Objectives of using Standardization in Geospatial Data Management
- Ensure data consistency: avoid variations in structure, naming conventions, and formats across different files and projects.
- Guarantee interoperability between systems and platforms: enable data to be used in different GIS software, databases, and web applications without manual conversions.
- Facilitate the integration of data from multiple sources: allow information produced by different institutions or teams to be combined with minimal technical intervention.
- Reduce errors and technical inconsistencies: minimize issues caused by incorrect formats, improperly completed fields, incompatible projections, and similar problems.
- Increase operational efficiency: optimize time and resources by adopting standardized and repeatable procedures throughout the data lifecycle.
- Support process reproducibility: allow different professionals to perform tasks using the same parameters and obtain comparable results.
- Improve documentation and traceability: facilitate the recording of technical specifications and adopted criteria, promoting greater control and auditing capabilities.
- Enhance data quality and reliability: increase confidence in the data produced and disseminated, especially in official, technical, or scientific projects.

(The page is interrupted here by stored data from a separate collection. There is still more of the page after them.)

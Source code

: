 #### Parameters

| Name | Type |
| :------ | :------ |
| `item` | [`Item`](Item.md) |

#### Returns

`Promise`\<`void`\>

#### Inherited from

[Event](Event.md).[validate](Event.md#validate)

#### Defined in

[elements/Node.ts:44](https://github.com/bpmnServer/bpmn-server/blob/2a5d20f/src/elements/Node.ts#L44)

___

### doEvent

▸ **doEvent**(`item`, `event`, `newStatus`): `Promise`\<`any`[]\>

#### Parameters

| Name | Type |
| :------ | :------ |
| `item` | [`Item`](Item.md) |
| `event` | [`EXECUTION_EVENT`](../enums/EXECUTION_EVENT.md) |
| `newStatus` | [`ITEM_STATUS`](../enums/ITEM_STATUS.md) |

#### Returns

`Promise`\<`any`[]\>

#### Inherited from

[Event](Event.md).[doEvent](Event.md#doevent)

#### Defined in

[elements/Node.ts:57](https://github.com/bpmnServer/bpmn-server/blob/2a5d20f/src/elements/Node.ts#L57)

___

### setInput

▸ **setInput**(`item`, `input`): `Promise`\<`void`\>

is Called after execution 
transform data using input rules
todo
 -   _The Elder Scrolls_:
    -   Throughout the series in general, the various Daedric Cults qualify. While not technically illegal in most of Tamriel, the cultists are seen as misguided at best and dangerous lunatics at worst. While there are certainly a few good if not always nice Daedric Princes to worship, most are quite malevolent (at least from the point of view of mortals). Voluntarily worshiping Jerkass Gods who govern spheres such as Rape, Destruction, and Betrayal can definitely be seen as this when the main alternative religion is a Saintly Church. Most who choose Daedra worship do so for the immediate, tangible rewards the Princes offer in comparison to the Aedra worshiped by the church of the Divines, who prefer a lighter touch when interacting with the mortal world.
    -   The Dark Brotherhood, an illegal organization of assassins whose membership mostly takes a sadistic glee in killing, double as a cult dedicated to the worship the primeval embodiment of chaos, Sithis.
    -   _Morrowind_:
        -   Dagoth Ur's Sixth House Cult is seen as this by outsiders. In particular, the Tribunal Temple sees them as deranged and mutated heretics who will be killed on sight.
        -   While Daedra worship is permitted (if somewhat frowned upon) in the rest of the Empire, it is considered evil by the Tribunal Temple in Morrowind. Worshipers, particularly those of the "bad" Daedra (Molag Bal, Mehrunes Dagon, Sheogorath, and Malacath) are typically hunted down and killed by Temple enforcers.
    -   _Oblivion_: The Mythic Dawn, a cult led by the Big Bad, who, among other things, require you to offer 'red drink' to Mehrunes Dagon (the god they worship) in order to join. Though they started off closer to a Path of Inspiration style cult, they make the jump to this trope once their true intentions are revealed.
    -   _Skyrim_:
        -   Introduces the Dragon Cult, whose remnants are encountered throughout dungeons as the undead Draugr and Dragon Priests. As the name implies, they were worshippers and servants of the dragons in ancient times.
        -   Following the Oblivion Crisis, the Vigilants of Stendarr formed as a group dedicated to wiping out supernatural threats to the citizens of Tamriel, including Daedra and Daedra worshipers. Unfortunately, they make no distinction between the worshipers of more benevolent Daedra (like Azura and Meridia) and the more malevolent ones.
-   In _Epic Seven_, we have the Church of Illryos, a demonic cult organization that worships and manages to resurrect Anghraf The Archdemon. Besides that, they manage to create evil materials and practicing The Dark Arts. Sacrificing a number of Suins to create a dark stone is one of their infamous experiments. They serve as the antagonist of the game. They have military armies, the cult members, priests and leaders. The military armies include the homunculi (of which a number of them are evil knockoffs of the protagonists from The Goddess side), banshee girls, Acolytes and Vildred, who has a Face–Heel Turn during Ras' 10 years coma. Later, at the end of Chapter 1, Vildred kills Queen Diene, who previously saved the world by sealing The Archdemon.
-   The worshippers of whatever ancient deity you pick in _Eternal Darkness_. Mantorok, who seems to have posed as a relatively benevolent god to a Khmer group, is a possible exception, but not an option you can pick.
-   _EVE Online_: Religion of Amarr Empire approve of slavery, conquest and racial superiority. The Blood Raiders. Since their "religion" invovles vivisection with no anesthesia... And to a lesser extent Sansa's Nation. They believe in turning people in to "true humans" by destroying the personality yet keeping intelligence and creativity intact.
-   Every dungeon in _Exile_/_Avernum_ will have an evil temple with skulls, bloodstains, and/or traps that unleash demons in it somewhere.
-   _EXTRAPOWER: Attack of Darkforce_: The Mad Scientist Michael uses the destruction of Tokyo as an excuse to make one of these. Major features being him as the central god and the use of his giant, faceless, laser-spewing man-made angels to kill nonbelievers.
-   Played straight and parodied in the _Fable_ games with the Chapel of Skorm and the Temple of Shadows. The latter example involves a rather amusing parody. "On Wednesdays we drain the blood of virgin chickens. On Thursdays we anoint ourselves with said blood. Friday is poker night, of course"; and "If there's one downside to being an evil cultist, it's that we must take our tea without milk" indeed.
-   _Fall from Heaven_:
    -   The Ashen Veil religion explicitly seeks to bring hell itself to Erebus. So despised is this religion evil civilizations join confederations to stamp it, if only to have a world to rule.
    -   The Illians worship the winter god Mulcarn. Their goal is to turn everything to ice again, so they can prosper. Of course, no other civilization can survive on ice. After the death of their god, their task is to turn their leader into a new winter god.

- Facilitate team training and alignment: provide a foundation for onboarding new professionals and maintaining consistency in collaborative work.
- Comply with technical standards and regulations: meet the requirements of national organizations (e.g., INDE, IBGE) and international organizations (e.g., ISO, OGC).
Elements that can be standardized in Geospatial Data Projects
File and Folder Naming Conventions
– Clear rules for naming files (e.g., land_use_2024_v01.shp) and organizing directories (e.g., /drafts/, /validated/, /reports/).
Spatial Reference System (SRS)
– Standardized definition of coordinate systems, datum, and projection (e.g., SIRGAS 2000 / UTM Zone 23S).
Geospatial Data Formats
– Standardization of accepted or required formats such as Shapefile, GeoPackage (GPKG), GeoJSON, KML, and geocoded CSV files.
Attribute Structure
– Definition of mandatory fields, data types (text, numeric, date), column names, and data entry formats (e.g., MUN_CODE, NAME, AREA_HA).
Metadata
– Inclusion of mandatory descriptions such as author, production date, scale, accuracy, geographic coverage, collection method, and licensing information.
Technical Procedures and Workflows
– Flowcharts, checklists, and operational guidelines that standardize digitizing, analysis, validation, and export tasks.
Quality and Validation Criteria
– Rules related to positional accuracy, topological error tolerance, attribute completeness, and data currency.
Version Control and Change History
– Standardized version numbering (e.g., v0, v1_final, v2_corrected) and records of modifications made at each stage.
Storage and Backup Policies
– Definition of directory structures, backup frequency, storage locations for source files, and derived datasets.
Standardization of Documents and Reports
– Standard templates for technical reports, validation records, compliance certificates, metadata documentation, and technical reviews. This includes layouts, headers, fonts, terminology, and output formats (PDF, DOCX).
Cartographic and Symbology Standards
– Conventions for graphical representation, including colors, scales, legends, line styles, cartographic fonts, and related elements.
Cartographic and Symbology Standards
5W2H – Use of Standardization in Geospatial Data Projects
What?
Application of predefined standards, rules, and formats to ensure the consistency and quality of geospatial data.
Why?
To ensure consistency, facilitate data integration, reduce errors, and guarantee that products can be used by different systems and users.
Who?
GIS professionals, geospatial analysts, cartographers, data managers, and organizations that produce or use spatial data.
Where?
Throughout the entire geospatial data lifecycle: collection, modeling, storage, analysis, validation, dissemination, and updating.
When?
From project planning through final data delivery, and continuously throughout the data lifecycle.